Com os Grupo A como categoria principal, a Audi ainda tentou investir no WRC em 1987 com os pesados e compridos Audi 200 Quattro, e tanto Röhrl como Mikkola permaneceram na equipa. No entanto, cedo se viu que os Lancia Delta HF 4WD estavam ‘muitas milhas’ à frente, e que a frágil oposição mais facilmente viria dos pequenos carros com tração às duas rodas do que dos Audi, que se focaram apenas nas provas mais duras – no Safari conseguiram a dobradinha, com Mikkola na frente de Röhrl, com o alemão a desistir depois na Acrópole. Mas a Audi estava já de olho no seu programa de pista, destinado ao campeonato IMSA e Trans-Am, e decidiu deixar de vez os ralis.
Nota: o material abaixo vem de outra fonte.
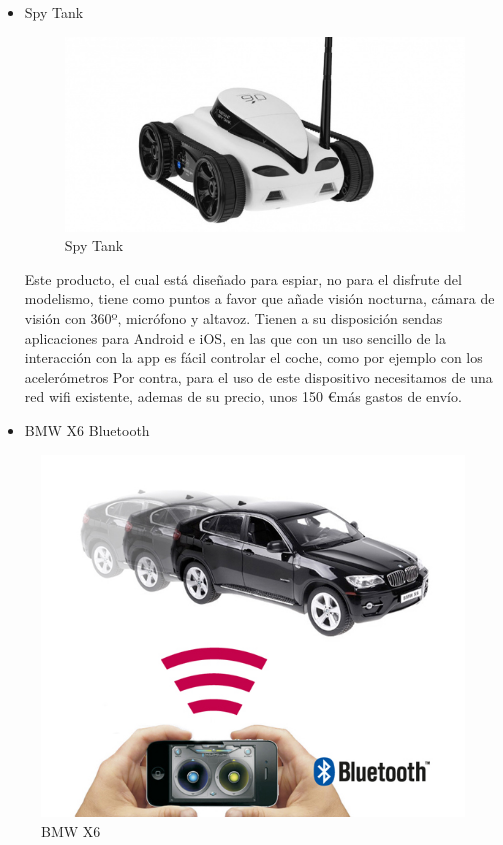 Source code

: \documentclass{pclass}
\begin{document}
\begin{itemize}
    \item Spy Tank


\begin{figure}[H]
  \centering
    \includegraphics[width=1.1\textwidth]{img/producto1}
  \caption{Spy Tank}
  \label{fig:SpyTank}
\end{figure}



Este producto, el cual está diseñado para espiar, no para el disfrute del modelismo, tiene como puntos a favor que añade visión nocturna, cámara de visión con 360º, micrófono y altavoz. Tienen a su disposición sendas aplicaciones para Android e iOS, en las que con un uso sencillo de la interacción con la app es fácil controlar el coche, como por ejemplo con los acelerómetros Por contra, para el uso de este dispositivo necesitamos de una red wifi existente, ademas de su precio, unos 150 \euro más gastos de envío.



    \item BMW X6 Bluetooth
\end{itemize}

\begin{figure}[H]
  \centering
    \includegraphics[width=1.1\textwidth]{img/producto2}
  \caption{BMW X6}
  \label{fig:BMWX6}
\end{figure}
\end{document}
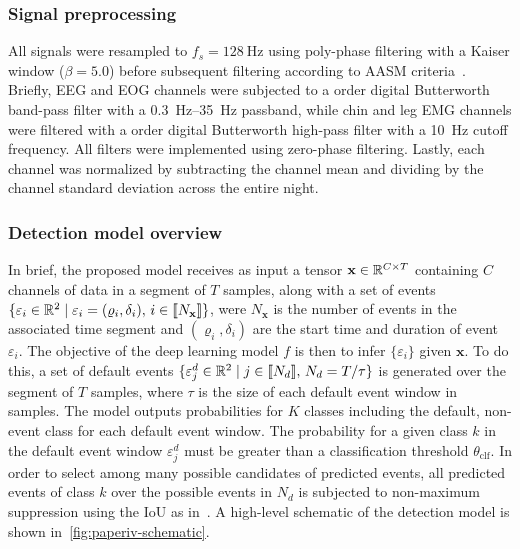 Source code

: \subsubsection{Signal preprocessing}
All signals were resampled to \(f_s = \SI{128}{\hertz}\) using poly-phase filtering
with a Kaiser window ($\beta = \num{5.0}$) before subsequent filtering according to \ac{AASM} criteria~\cite{Berry2020}.
Briefly, \ac{EEG} and \ac{EOG} channels were subjected to a  order digital Butterworth band-pass filter with a \SIrange{0.3}{35}{\hertz} passband, while chin and leg \ac{EMG} channels were filtered with a  order digital Butterworth high-pass filter with a \SI{10}{\hertz} cutoff frequency.
All filters were implemented using zero-phase filtering.
Lastly, each channel was normalized by subtracting the channel mean and dividing by the channel standard deviation across the entire night.

\subsubsection{Detection model overview}
In brief, the proposed model receives as input a tensor $\mathbf{x}\in \mathbb{R}^{C \times T}$ containing $C$ channels of data in a segment of $T$ samples, along with a set of events $\lbrace \varepsilon_{i} \in \real{2} \mid \varepsilon_i = \left( \varrho_{i}, \delta_{i} \right),\, i\in \llbracket N_{\mathbf{x}} \rrbracket \rbrace$, were $N_{\mathbf{x}}$ is the number of events in the associated time segment and $\left(\varrho_{i},\delta_{i}\right)$ are the start time and duration of event $\varepsilon_i$.
The objective of the deep learning model $f$ is then to infer $\lbrace \varepsilon_{i} \rbrace$ given $\mathbf{x}$.
To do this, a set of default events $\lbrace \varepsilon_{j}^{d} \in \mathbb{R}^{2} \mid j\in\llbracket N_{d} \rrbracket,\, N_{d} = T/\tau \rbrace$ is generated over the segment of $T$ samples, where $\tau$ is the size of each default event window in samples.
The model outputs probabilities for $K$ classes including the default, non-event class for each default event window.
The probability for a given class $k$ in the default event window $\varepsilon_j^d$ must be greater than a classification threshold $\theta_{\mathrm{clf}}$.
In order to select among many possible candidates of predicted events, all predicted events of class $k$ over the possible events in $N_d$ is subjected to non-maximum suppression using the \ac{IoU} as in~\cite{Redmon2016a,Redmon2016b}.
A high-level schematic of the detection model is shown in~\cref{fig:paperiv-schematic}.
Apesar dos seus começos complicados, Röhrl tornou-se num fiel homem de Ingolstadt, e decidiu abandonar a modalidade com a marca, obtendo uma última vitória em casa no ADAC- 3 Städte Rallye, para se dedicar à pista.
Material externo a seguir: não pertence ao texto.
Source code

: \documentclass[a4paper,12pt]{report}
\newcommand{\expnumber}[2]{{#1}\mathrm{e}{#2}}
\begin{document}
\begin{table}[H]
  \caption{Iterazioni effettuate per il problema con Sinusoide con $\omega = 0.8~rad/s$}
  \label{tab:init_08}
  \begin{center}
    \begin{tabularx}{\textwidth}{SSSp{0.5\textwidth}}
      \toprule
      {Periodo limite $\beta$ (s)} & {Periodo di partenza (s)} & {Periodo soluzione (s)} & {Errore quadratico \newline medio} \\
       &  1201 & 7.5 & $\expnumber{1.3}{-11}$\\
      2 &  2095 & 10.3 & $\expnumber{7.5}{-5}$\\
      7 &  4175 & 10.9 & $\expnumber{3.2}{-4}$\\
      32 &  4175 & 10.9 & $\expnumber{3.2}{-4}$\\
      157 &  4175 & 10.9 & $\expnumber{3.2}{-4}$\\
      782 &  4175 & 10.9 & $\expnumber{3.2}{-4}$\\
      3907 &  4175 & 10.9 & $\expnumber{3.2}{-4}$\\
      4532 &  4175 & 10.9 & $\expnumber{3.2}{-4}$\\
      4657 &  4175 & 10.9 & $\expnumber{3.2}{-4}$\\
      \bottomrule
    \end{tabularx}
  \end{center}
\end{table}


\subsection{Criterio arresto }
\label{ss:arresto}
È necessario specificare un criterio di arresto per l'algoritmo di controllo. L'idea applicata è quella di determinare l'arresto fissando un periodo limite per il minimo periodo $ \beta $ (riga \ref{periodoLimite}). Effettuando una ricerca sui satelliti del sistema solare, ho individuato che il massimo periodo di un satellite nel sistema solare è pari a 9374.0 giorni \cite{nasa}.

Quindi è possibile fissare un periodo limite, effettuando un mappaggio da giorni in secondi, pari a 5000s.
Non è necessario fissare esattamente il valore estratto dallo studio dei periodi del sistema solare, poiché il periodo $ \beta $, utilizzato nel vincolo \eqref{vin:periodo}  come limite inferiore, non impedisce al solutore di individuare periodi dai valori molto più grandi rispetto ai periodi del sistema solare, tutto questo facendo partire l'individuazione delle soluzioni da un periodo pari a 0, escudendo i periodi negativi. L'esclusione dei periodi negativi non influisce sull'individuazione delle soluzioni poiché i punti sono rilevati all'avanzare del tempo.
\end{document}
Mas, ainda antes de deixar de vez as competições de estrada, Röhrl levou uma versão ‘vitaminada’ do Sports Quattro S1 E2 a Pikes Peak, para bater o

recorde da mítica rampa americana, sendo o primeiro a cumprir o traçado em menos de onze minutos. Walter Röhrl era um homem bastante complexo. Por detrás de toda a sua frieza e polémica, estava um piloto que tinha um talento ímpar e a consciência das suas capacidades, mas que sonhava com a perfeição. Assim, todo o seu imenso trabalho tinha como objetivo maximizar essas capacidades, e para tal, Röhrl preferia de longe especializar-se nos ralis em que se sentia mais à vontade do que disputar calendários completos.

Aliás, isto era muito normal no WRC até ao início dos anos 90, mas Walter ficou conhecido pela sua tradicional aversão a algumas provas, a começar pelos ralis africanos e a acabar no RAC – que era disputado com percurso secreto e, consequentemente, favorecia os pilotos locais – nunca fazendo também os 1000 Lagos por este último motivo. Era também um indivíduo que detestava perder tempo com operações de marketing e relações públicas, preferindo de longe acabar o seu trabalho dentro do carro e partir de imediato para a sua Alemanha natal, para esquiar e descansar junto da sua mulher.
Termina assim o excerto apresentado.